RealTime-VLM: Real-Time Vision-Language Model Inference in the Browser
RealTime-VLM brings real-time vision-language model inference directly to the browser. It continuously captures webcam frames, encodes them, and sends an image+text prompt to any OpenAI-compatible API endpoint — displaying model responses with sub-second latency. No server-side relay is needed: the browser communicates with the VLM endpoint directly.
Features
- Continuous webcam capture: frames are grabbed at a configurable rate and sent as base-64 encoded images.
- OpenAI-compatible API: works out of the box with hosted APIs (GPT-4o, Gemini) and local VLMs served via Ollama, LM Studio, or vLLM.
- Sub-second feedback loop: streaming responses are displayed as they arrive, giving a live “describe what you see” experience.
- Zero dependencies on a custom backend: the entire pipeline runs in a single HTML+JS file.
Use Cases
- Real-time scene description for accessibility tools.
- Interactive vision demos and classroom experiments.
- Rapid prototyping of vision-aware chat interfaces.

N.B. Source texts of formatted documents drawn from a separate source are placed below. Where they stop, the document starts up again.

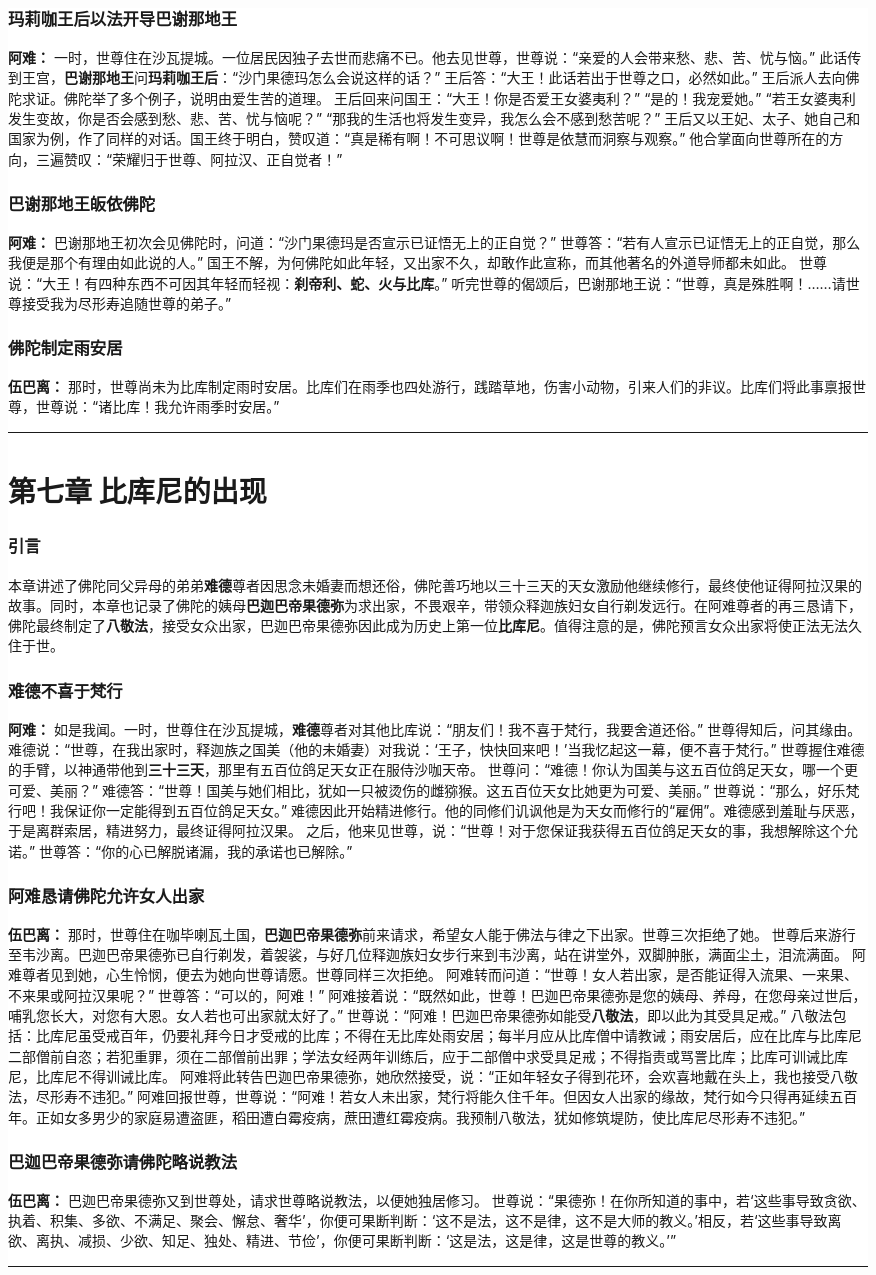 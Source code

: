 ### **玛莉咖王后以法开导巴谢那地王**

**阿难：** 一时，世尊住在沙瓦提城。一位居民因独子去世而悲痛不已。他去见世尊，世尊说：“亲爱的人会带来愁、悲、苦、忧与恼。” 此话传到王宫，**巴谢那地王**问**玛莉咖王后**：“沙门果德玛怎么会说这样的话？” 王后答：“大王！此话若出于世尊之口，必然如此。” 王后派人去向佛陀求证。佛陀举了多个例子，说明由爱生苦的道理。 王后回来问国王：“大王！你是否爱王女婆夷利？” “是的！我宠爱她。” “若王女婆夷利发生变故，你是否会感到愁、悲、苦、忧与恼呢？” “那我的生活也将发生变异，我怎么会不感到愁苦呢？” 王后又以王妃、太子、她自己和国家为例，作了同样的对话。国王终于明白，赞叹道：“真是稀有啊！不可思议啊！世尊是依慧而洞察与观察。” 他合掌面向世尊所在的方向，三遍赞叹：“荣耀归于世尊、阿拉汉、正自觉者！”

### **巴谢那地王皈依佛陀**

**阿难：** 巴谢那地王初次会见佛陀时，问道：“沙门果德玛是否宣示已证悟无上的正自觉？” 世尊答：“若有人宣示已证悟无上的正自觉，那么我便是那个有理由如此说的人。” 国王不解，为何佛陀如此年轻，又出家不久，却敢作此宣称，而其他著名的外道导师都未如此。 世尊说：“大王！有四种东西不可因其年轻而轻视：**刹帝利、蛇、火与比库**。” 听完世尊的偈颂后，巴谢那地王说：“世尊，真是殊胜啊！……请世尊接受我为尽形寿追随世尊的弟子。”

### **佛陀制定雨安居**

**伍巴离：** 那时，世尊尚未为比库制定雨时安居。比库们在雨季也四处游行，践踏草地，伤害小动物，引来人们的非议。比库们将此事禀报世尊，世尊说：“诸比库！我允许雨季时安居。”

---

# **第七章 比库尼的出现**

### **引言**

本章讲述了佛陀同父异母的弟弟**难德**尊者因思念未婚妻而想还俗，佛陀善巧地以三十三天的天女激励他继续修行，最终使他证得阿拉汉果的故事。同时，本章也记录了佛陀的姨母**巴迦巴帝果德弥**为求出家，不畏艰辛，带领众释迦族妇女自行剃发远行。在阿难尊者的再三恳请下，佛陀最终制定了**八敬法**，接受女众出家，巴迦巴帝果德弥因此成为历史上第一位**比库尼**。值得注意的是，佛陀预言女众出家将使正法无法久住于世。

### **难德不喜于梵行**

**阿难：** 如是我闻。一时，世尊住在沙瓦提城，**难德**尊者对其他比库说：“朋友们！我不喜于梵行，我要舍道还俗。” 世尊得知后，问其缘由。难德说：“世尊，在我出家时，释迦族之国美（他的未婚妻）对我说：‘王子，快快回来吧！’当我忆起这一幕，便不喜于梵行。” 世尊握住难德的手臂，以神通带他到**三十三天**，那里有五百位鸽足天女正在服侍沙咖天帝。 世尊问：“难德！你认为国美与这五百位鸽足天女，哪一个更可爱、美丽？” 难德答：“世尊！国美与她们相比，犹如一只被烫伤的雌猕猴。这五百位天女比她更为可爱、美丽。” 世尊说：“那么，好乐梵行吧！我保证你一定能得到五百位鸽足天女。” 难德因此开始精进修行。他的同修们讥讽他是为天女而修行的“雇佣”。难德感到羞耻与厌恶，于是离群索居，精进努力，最终证得阿拉汉果。 之后，他来见世尊，说：“世尊！对于您保证我获得五百位鸽足天女的事，我想解除这个允诺。” 世尊答：“你的心已解脱诸漏，我的承诺也已解除。”

### **阿难恳请佛陀允许女人出家**

**伍巴离：** 那时，世尊住在咖毕喇瓦土国，**巴迦巴帝果德弥**前来请求，希望女人能于佛法与律之下出家。世尊三次拒绝了她。 世尊后来游行至韦沙离。巴迦巴帝果德弥已自行剃发，着袈裟，与好几位释迦族妇女步行来到韦沙离，站在讲堂外，双脚肿胀，满面尘土，泪流满面。 阿难尊者见到她，心生怜悯，便去为她向世尊请愿。世尊同样三次拒绝。 阿难转而问道：“世尊！女人若出家，是否能证得入流果、一来果、不来果或阿拉汉果呢？” 世尊答：“可以的，阿难！” 阿难接着说：“既然如此，世尊！巴迦巴帝果德弥是您的姨母、养母，在您母亲过世后，哺乳您长大，对您有大恩。女人若也可出家就太好了。” 世尊说：“阿难！巴迦巴帝果德弥如能受**八敬法**，即以此为其受具足戒。” 八敬法包括：比库尼虽受戒百年，仍要礼拜今日才受戒的比库；不得在无比库处雨安居；每半月应从比库僧中请教诫；雨安居后，应在比库与比库尼二部僧前自恣；若犯重罪，须在二部僧前出罪；学法女经两年训练后，应于二部僧中求受具足戒；不得指责或骂詈比库；比库可训诫比库尼，比库尼不得训诫比库。 阿难将此转告巴迦巴帝果德弥，她欣然接受，说：“正如年轻女子得到花环，会欢喜地戴在头上，我也接受八敬法，尽形寿不违犯。” 阿难回报世尊，世尊说：“阿难！若女人未出家，梵行将能久住千年。但因女人出家的缘故，梵行如今只得再延续五百年。正如女多男少的家庭易遭盗匪，稻田遭白霉疫病，蔗田遭红霉疫病。我预制八敬法，犹如修筑堤防，使比库尼尽形寿不违犯。”

### **巴迦巴帝果德弥请佛陀略说教法**

**伍巴离：** 巴迦巴帝果德弥又到世尊处，请求世尊略说教法，以便她独居修习。 世尊说：“果德弥！在你所知道的事中，若‘这些事导致贪欲、执着、积集、多欲、不满足、聚会、懈怠、奢华’，你便可果断判断：‘这不是法，这不是律，这不是大师的教义。’相反，若‘这些事导致离欲、离执、减损、少欲、知足、独处、精进、节俭’，你便可果断判断：‘这是法，这是律，这是世尊的教义。’”

---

- Local VLM benchmarking with live visual input.
Technical Details
The app uses the browser’s MediaDevices.getUserMedia API to capture frames, converts them to JPEG via a <canvas> element, and base-64 encodes the result before attaching it to the messages payload. Responses are streamed back using the standard SSE/streaming mode of the OpenAI chat completions endpoint.